Kimi yazarları çok cevval, çok sert, çok cesur buluyorsunuz değil mi? Resmi politikadan sıyrıdıklarını, güçlerinin özgürlüğü olduğunu, her şeyi dillendirdiklerini, dayatılana karşı çıktıklarını düşünüyorsunuz. Kendilerini böyle pazarlıyorlar, sizi de ikna ediyorlar. Yüksek sesle söyleyemediklerini dillendirdikleri için hayranlık besliyorsunuz, lafı gediğine oturttuklarını, “sağduyuyu” yıktıklarını, statükoya karşı çıktıklarını zannediyorsunuz. İçinizdeki “radikali” uyandırdığı için takip hayranlık besliyorsunuz değil mi?
Mesela o yazarlardan biri yıllardır bir klişe tutturmuş ve hamaset edebiyatının üzerine bir kariyer inşa etmiş. En büyük özelliği askere olan düşmanlığı olmuş. Sözlerinde somut hiçbir şey yok, ama formülü belli: Bir düşman bellenecek ve ona körü körüne saldırılacak. Ve çoğu zaman bu Tüsk Silahlı Kuvvetleri oluyor.
Peki mesela bu yazar ordunun içinde üç-beş kişinin katıldığı bir tecavüz iddiasıyla ilgili bütün Silahlı Kuvvetler’e “Tecavüzcüler sürüsü” diyebildiğinde vicdanınız kabul ediyor mu?
Yahut Güneydoğu’da yaşanan olaylarla ilgili barış özlemini dile getirirken, sürekli sadece askeri suçlaması, askeri savaş çığırtkanlığıyla itham etmesi doğru mu?

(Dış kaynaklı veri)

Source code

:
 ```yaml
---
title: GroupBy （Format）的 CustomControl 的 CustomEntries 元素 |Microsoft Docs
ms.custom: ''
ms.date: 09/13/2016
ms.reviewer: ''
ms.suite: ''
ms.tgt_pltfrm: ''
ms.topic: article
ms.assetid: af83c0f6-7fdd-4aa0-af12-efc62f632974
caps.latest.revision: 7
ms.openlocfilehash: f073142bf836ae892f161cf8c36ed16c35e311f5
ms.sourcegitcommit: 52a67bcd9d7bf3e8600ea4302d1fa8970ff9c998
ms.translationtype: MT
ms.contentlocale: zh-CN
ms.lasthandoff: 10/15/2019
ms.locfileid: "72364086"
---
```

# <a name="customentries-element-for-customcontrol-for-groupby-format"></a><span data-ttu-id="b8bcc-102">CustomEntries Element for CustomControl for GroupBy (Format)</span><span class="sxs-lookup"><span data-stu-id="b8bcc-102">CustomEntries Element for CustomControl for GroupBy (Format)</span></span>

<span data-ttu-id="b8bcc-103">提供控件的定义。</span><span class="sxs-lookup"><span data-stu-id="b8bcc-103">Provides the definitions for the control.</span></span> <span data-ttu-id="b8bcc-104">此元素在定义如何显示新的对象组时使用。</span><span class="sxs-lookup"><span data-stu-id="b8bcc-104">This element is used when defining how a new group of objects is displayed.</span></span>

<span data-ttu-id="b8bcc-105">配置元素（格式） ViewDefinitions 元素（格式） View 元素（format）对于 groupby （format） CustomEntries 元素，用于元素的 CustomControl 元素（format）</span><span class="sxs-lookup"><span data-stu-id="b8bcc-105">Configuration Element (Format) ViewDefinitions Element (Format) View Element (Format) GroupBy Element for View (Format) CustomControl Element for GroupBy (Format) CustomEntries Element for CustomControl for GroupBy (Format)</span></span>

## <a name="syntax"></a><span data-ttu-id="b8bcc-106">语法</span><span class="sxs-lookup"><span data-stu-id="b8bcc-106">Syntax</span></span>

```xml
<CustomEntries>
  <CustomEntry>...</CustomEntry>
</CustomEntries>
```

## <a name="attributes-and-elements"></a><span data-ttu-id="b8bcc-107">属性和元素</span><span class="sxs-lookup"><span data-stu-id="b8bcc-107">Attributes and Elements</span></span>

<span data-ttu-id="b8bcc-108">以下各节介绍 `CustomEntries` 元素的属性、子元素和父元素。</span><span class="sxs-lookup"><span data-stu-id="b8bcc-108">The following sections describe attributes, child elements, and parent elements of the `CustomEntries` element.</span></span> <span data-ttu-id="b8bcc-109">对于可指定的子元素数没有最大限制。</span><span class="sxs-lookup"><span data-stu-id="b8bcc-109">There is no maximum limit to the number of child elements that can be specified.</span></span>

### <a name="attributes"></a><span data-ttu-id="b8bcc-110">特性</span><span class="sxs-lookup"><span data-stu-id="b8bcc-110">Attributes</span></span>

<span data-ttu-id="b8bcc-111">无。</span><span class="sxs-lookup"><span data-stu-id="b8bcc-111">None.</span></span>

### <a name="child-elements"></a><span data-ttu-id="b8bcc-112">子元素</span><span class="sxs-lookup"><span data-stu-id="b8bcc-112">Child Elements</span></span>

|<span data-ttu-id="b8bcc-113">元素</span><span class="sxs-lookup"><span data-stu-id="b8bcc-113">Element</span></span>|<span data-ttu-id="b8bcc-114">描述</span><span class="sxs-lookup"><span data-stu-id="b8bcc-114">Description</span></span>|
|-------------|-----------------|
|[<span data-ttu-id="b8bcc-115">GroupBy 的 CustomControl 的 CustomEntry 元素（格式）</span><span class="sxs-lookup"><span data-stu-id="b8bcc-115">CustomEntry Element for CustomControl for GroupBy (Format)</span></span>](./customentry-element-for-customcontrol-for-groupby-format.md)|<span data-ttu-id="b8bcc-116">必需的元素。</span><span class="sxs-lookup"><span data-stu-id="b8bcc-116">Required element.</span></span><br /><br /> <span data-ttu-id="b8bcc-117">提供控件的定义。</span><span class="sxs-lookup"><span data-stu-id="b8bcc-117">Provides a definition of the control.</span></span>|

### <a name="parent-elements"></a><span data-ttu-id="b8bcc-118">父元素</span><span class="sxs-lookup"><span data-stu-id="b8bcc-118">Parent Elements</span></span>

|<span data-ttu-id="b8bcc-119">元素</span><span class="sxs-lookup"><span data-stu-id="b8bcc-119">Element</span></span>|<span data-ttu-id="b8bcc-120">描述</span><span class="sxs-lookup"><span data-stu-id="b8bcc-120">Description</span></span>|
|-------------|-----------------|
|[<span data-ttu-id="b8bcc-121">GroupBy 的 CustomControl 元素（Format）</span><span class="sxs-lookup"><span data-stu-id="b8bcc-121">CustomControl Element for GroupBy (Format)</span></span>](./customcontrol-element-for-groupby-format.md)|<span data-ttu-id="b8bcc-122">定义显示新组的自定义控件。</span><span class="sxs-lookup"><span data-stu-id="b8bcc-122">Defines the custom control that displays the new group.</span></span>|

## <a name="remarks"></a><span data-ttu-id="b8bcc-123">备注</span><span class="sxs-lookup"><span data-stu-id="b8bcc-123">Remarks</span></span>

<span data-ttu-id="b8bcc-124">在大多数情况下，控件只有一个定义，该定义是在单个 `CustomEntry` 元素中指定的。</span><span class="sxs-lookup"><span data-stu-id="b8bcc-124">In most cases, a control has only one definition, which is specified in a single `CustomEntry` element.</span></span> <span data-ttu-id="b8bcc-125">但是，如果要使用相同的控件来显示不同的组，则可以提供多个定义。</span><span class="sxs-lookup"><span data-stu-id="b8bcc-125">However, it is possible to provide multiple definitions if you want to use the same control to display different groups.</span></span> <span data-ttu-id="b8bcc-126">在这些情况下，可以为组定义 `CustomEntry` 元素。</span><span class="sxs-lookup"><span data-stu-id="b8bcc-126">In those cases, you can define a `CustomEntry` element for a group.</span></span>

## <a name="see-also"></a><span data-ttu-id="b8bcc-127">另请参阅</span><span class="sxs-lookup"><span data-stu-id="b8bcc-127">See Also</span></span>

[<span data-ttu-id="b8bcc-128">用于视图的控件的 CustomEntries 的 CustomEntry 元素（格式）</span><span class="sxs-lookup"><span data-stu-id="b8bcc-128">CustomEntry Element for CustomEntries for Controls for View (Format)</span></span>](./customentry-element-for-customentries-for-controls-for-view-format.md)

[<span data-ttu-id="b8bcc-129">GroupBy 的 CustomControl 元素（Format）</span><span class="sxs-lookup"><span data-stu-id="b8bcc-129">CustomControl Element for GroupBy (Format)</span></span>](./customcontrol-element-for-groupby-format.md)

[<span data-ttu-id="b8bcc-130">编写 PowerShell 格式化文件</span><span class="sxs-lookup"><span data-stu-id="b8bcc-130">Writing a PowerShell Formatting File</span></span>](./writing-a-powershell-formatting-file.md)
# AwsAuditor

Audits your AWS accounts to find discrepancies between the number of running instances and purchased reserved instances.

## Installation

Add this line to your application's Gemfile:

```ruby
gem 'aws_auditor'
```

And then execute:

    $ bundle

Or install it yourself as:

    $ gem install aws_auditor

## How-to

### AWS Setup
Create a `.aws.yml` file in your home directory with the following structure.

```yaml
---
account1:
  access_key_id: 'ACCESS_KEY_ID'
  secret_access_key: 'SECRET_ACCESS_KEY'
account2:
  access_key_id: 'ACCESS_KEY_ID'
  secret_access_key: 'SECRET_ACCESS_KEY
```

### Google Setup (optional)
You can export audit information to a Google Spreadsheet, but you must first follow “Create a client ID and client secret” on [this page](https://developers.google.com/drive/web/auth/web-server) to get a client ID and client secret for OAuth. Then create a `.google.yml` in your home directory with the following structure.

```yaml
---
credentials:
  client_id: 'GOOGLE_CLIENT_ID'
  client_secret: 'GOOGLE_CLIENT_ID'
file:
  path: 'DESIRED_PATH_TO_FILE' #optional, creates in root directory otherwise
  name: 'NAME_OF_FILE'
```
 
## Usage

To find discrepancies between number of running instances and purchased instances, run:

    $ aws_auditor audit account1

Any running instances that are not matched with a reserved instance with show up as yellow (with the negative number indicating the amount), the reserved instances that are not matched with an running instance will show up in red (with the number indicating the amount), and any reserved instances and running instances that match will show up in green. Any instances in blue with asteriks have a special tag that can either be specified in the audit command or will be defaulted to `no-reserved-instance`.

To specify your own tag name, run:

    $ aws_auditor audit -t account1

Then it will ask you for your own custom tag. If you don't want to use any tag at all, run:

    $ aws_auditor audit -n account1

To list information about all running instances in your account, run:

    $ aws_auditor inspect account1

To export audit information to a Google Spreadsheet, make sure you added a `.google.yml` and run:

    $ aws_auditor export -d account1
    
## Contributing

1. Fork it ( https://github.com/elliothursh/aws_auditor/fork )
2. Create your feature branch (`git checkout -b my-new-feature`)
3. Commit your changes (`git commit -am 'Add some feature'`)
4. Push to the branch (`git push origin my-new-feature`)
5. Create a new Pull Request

Üstelik “BARIŞ” diye haykırırken somut hiçbir şey de söylemeden, hamasetin tuzağından kurtulmadan, edebiyat yapmaktan kendini alıkoymadan.
Neymiş bu Cihangir aydınının askerle alıp veremediği, ne çok içinde kalmış askere düşmanlık yapmak; normal mi?
Kendilerini cesaretleriyle pazarlayanlar en ufak bir eleştiri karşısında ise paniğe kapılıyorlar. Hem de onlara yönelik çağrı “Tamam barış istiyorsunuz, ama bir de öbür tarafı da dinleyin” kadar iyi niyetli olduğunda bile.
Paniğe kapılıyorlar. Araya insanlar devreye sokuyorlar, “dokunulmamak”, “eleştirilmemek” istiyorlar. Çünkü “korkuyorlarmış.”
Diyorlar ki “Bizi eleştirirseniz can güvenliğimizi tehlikeye atmış olursunuz.” Halbuki yazdıkları kişisel günlüklerinden bulup deşifre edilmiyor ki; herkese açık gazeteye yazıyorlar, üstelik beğenmediklerine karşı her türlü hakareti, ağır ithamı da ekleyerek. Bunu yapan kişinin kendisinin eleştiren muaf olması düşünülebilir mi? Bu dokunulmazlık talebini anlamaya çalışıyorum.
Bildiğim kadarıyla hem korkup hem de yazılmaz çünkü. Radikal de bir gizli örgütün üyelerine giden bir bülten değil ki, herkese açık bir gazete.
Doğrusu, bu dokunulmazlık talebinde de asker düşmanlığında da bir hesap olduğu hissi oluşuyor. Buna bir “demokrasi mücadelesi” demek zor. Keşke olsa.
Askerlere saldırıp onlardan tepki almak istiyorlar. Kendilerine 301. maddeden dava açılmasını istiyorlar. Çünkü bu sayede müthiş bir “entelektüel rant” elde ediyorlar. Düpedüz hoşlarına gidiyor. Mesela yabancı basında kapı kapı dolaşıp Türkiye’de nasıl “baskı altında” yaşadıklarını anlatıyorlar, prim yapıyorlar. Kimileri kitap satıyor bu sayede, kimileri konferanslara davet ediliyor.
Bu sayede kendilerine “baskı altında yazar” promosyonu yapmak için yepyeni bir fırsat doğuruyor.
Adını koymak lazdım. Demokrasi mücadelesi değil, demokrasi rantı bu.